Hablábamos sobre la educación de los hijos con un grupo de padres que habían asistido a la charla prebautismal. Habitualmente vienen pocos padres y la mayoría de las veces, quienes lo hacen, tienen prisa por marchar. Pero aquel día, no éramos muchos, tras acabar la explicación por el sacramento, se inició una bonita conversación entre los que estábamos. Es una de esas veces en que constatas que la educación de los hijos, o de los alumnos, supera tus fuerzas pero, al mismo tiempo, sabes que es algo que no puedes eludir y necesitas hablar de ello.

Me ha venido a la mente ese encuentro al leer el evangelio de hoy, en el que Jesús dice que a nadie debemos llamar maestro, ni padre, porque sólo uno es nuestro Padre, y no tenemos más maestro que uno. Constatábamos que nuestro deseo de conducir a los niños por el camino de la verdad y del bien topaba con algunas dificultades. En este caso no nos fijamos en las que vienen de fuera y que muchas veces son traídas como excusa (las circunstancias, el ambiente, la televisión…) Había otra dificultad y es la de que los niños, un día, descubren los límites de sus padres, de los profesores, de los catequistas, del sacerdote,… ¿Qué sucede entonces?
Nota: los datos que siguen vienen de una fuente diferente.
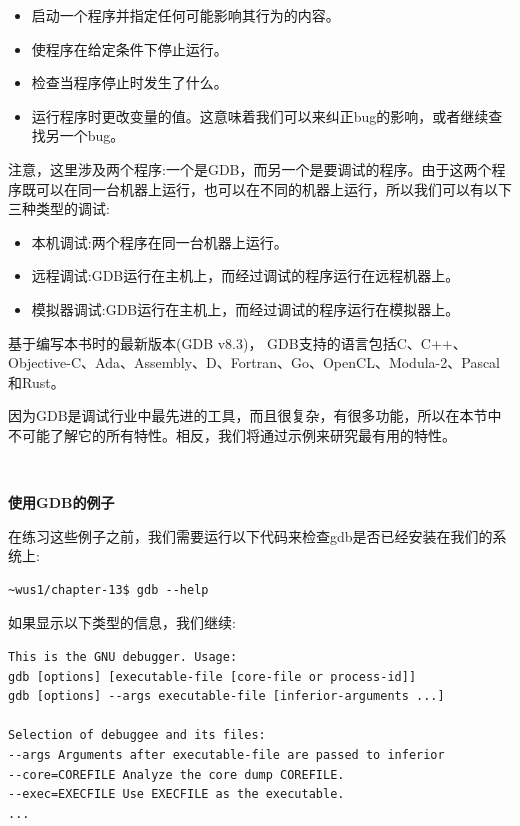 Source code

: \begin{itemize}
	\item 启动一个程序并指定任何可能影响其行为的内容。
	\item 使程序在给定条件下停止运行。
	\item 检查当程序停止时发生了什么。
	\item 运行程序时更改变量的值。这意味着我们可以来纠正bug的影响，或者继续查找另一个bug。
\end{itemize}

注意，这里涉及两个程序:一个是GDB，而另一个是要调试的程序。由于这两个程序既可以在同一台机器上运行，也可以在不同的机器上运行，所以我们可以有以下三种类型的调试: \par

\begin{itemize}
	\item 本机调试:两个程序在同一台机器上运行。
	\item 远程调试:GDB运行在主机上，而经过调试的程序运行在远程机器上。
	\item 模拟器调试:GDB运行在主机上，而经过调试的程序运行在模拟器上。
\end{itemize}

基于编写本书时的最新版本(GDB v8.3)， GDB支持的语言包括C、C++、Objective-C、Ada、Assembly、D、Fortran、Go、OpenCL、Modula-2、Pascal和Rust。 \par
因为GDB是调试行业中最先进的工具，而且很复杂，有很多功能，所以在本节中不可能了解它的所有特性。相反，我们将通过示例来研究最有用的特性。 \par

\noindent\textbf{}\ \par
\textbf{使用GDB的例子} \ \par
在练习这些例子之前，我们需要运行以下代码来检查gdb是否已经安装在我们的系统上: \par

\begin{lstlisting}[caption={}]
~wus1/chapter-13$ gdb --help
\end{lstlisting}

如果显示以下类型的信息，我们继续:\par

\begin{lstlisting}[caption={}]
This is the GNU debugger. Usage:
gdb [options] [executable-file [core-file or process-id]]
gdb [options] --args executable-file [inferior-arguments ...]

Selection of debuggee and its files:
--args Arguments after executable-file are passed to inferior
--core=COREFILE Analyze the core dump COREFILE.
--exec=EXECFILE Use EXECFILE as the executable.
...
\end{lstlisting}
Quizás lo que narra el evangelio, que descubre que les han cargado con pesados fardos y con normas que ellos no cumplen. La tentación entonces es pensar que todo es mentira. En el peor de los casos los muchachos se vuelven cínicos.

Nosotros no ocupamos la cátedra de Moisés, como hacían los maestros de Israel en tiempos de Jesús, pero sí un lugar parecido. Porque es a través nuestro que los niños inician su relación con Dios. Lo que nosotros les decimos es lo que les va orientando en su vida. Ciertamente siempre habrán de asumirlo desde su libertad.

Con los padres veíamos que donde nosotros fallamos hay una instancia superior que viene en nuestra ayuda: la Iglesia. Ella es verdaderamente educadora. Cuando pertenecemos a ella verdaderamente, con todo el corazón, sabemos que ninguno de nosotros (sea cual sea nuestra relación con los niños), somos su referente último. Todos estamos bajo la misericordia de otro, que es Padre y Maestro. Entonces la cosa cambia radicalmente. Porque nosotros no somos el modelo que han de seguir, sino intermediarios que intentan acercarlos a Quien es la verdad suprema, a Quien nos ama con amor ilimitado, a Quien es la bondad infinita. Cuando descubren que todos estamos bajo la misma misericordia y que todos necesitamos ser conducidos y salvados, la cosa cambia. Entonces no se nos acusará de incoherencia, ni seremos la excusa para que dejen la verdad que intuyen en su corazón les hemos enseñado. Comprenderán nuestra debilidad, pero a través de ella se les hará visible la misericordia de Dios.

En la educación siempre se vive una desproporción. Pero quien da la misión también confiere la gracia para que podamos cumplirla. Precisamente hoy recuerda el calendario de la Iglesia a dos santos. Uno, fue rey de Francia, san Luis, y hubo de gobernar sabiendo que era un instrumento de Dios. En su testamento recuerda a sus hijos precisamente que han de poner toda su confianza en el Señor. El otro es san José de Calasanz, fundador de las Escuelas Pías, que tanto bien han hecho en la educación de tantos niños y niñas. Ambos eran padres y maestros, pero siempre como reflejo de otra paternidad más grande.